• **The records**
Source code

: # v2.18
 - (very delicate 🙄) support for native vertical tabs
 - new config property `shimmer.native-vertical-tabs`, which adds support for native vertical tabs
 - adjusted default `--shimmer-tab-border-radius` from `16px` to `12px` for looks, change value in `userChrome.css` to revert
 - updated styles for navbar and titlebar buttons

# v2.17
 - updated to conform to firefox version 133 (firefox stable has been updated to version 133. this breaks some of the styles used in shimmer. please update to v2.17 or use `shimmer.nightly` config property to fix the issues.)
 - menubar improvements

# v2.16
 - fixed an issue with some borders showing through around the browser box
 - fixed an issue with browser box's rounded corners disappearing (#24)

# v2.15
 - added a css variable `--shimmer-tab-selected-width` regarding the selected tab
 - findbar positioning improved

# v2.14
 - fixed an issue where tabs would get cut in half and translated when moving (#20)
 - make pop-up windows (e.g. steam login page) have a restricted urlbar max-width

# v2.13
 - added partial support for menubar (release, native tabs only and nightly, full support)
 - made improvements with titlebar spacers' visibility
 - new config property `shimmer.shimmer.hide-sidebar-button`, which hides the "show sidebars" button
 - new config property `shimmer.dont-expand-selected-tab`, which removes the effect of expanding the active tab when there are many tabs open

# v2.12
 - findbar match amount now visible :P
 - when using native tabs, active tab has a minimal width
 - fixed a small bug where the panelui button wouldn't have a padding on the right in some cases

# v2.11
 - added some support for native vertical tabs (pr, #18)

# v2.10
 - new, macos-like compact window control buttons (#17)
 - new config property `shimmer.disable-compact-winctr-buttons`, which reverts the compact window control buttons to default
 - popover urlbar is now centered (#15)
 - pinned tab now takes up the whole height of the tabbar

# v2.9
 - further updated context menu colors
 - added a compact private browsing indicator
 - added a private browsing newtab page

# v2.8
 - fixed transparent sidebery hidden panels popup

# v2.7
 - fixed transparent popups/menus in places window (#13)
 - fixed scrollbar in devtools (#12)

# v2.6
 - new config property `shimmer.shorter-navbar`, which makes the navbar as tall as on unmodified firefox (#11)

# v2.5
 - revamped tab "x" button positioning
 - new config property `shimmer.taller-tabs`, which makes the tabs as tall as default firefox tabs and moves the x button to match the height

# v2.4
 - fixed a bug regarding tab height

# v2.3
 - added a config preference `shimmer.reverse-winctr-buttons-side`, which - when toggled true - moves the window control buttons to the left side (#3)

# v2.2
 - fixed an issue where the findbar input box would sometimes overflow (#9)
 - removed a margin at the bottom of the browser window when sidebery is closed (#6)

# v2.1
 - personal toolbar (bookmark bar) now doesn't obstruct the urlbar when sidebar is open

• **Exercise prompt**
Reproduce the entire listing above exactly, leaving nothing out.

• **Response below**
Source code

: # v2.18
 - (very delicate 🙄) support for native vertical tabs
 - new config property `shimmer.native-vertical-tabs`, which adds support for native vertical tabs
 - adjusted default `--shimmer-tab-border-radius` from `16px` to `12px` for looks, change value in `userChrome.css` to revert
 - updated styles for navbar and titlebar buttons

# v2.17
 - updated to conform to firefox version 133 (firefox stable has been updated to version 133. this breaks some of the styles used in shimmer. please update to v2.17 or use `shimmer.nightly` config property to fix the issues.)
 - menubar improvements

# v2.16
 - fixed an issue with some borders showing through around the browser box
 - fixed an issue with browser box's rounded corners disappearing (#24)

# v2.15
 - added a css variable `--shimmer-tab-selected-width` regarding the selected tab
 - findbar positioning improved

# v2.14
 - fixed an issue where tabs would get cut in half and translated when moving (#20)
 - make pop-up windows (e.g. steam login page) have a restricted urlbar max-width

# v2.13
 - added partial support for menubar (release, native tabs only and nightly, full support)
 - made improvements with titlebar spacers' visibility
 - new config property `shimmer.shimmer.hide-sidebar-button`, which hides the "show sidebars" button
 - new config property `shimmer.dont-expand-selected-tab`, which removes the effect of expanding the active tab when there are many tabs open

# v2.12
 - findbar match amount now visible :P
 - when using native tabs, active tab has a minimal width
 - fixed a small bug where the panelui button wouldn't have a padding on the right in some cases

# v2.11
 - added some support for native vertical tabs (pr, #18)

# v2.10
 - new, macos-like compact window control buttons (#17)
 - new config property `shimmer.disable-compact-winctr-buttons`, which reverts the compact window control buttons to default
 - popover urlbar is now centered (#15)
 - pinned tab now takes up the whole height of the tabbar

# v2.9
 - further updated context menu colors
 - added a compact private browsing indicator
 - added a private browsing newtab page

# v2.8
 - fixed transparent sidebery hidden panels popup

# v2.7
 - fixed transparent popups/menus in places window (#13)
 - fixed scrollbar in devtools (#12)

# v2.6
 - new config property `shimmer.shorter-navbar`, which makes the navbar as tall as on unmodified firefox (#11)

# v2.5
 - revamped tab "x" button positioning
 - new config property `shimmer.taller-tabs`, which makes the tabs as tall as default firefox tabs and moves the x button to match the height

# v2.4
 - fixed a bug regarding tab height

# v2.3
 - added a config preference `shimmer.reverse-winctr-buttons-side`, which - when toggled true - moves the window control buttons to the left side (#3)

# v2.2
 - fixed an issue where the findbar input box would sometimes overflow (#9)
 - removed a margin at the bottom of the browser window when sidebery is closed (#6)

# v2.1
 - personal toolbar (bookmark bar) now doesn't obstruct the urlbar when sidebar is open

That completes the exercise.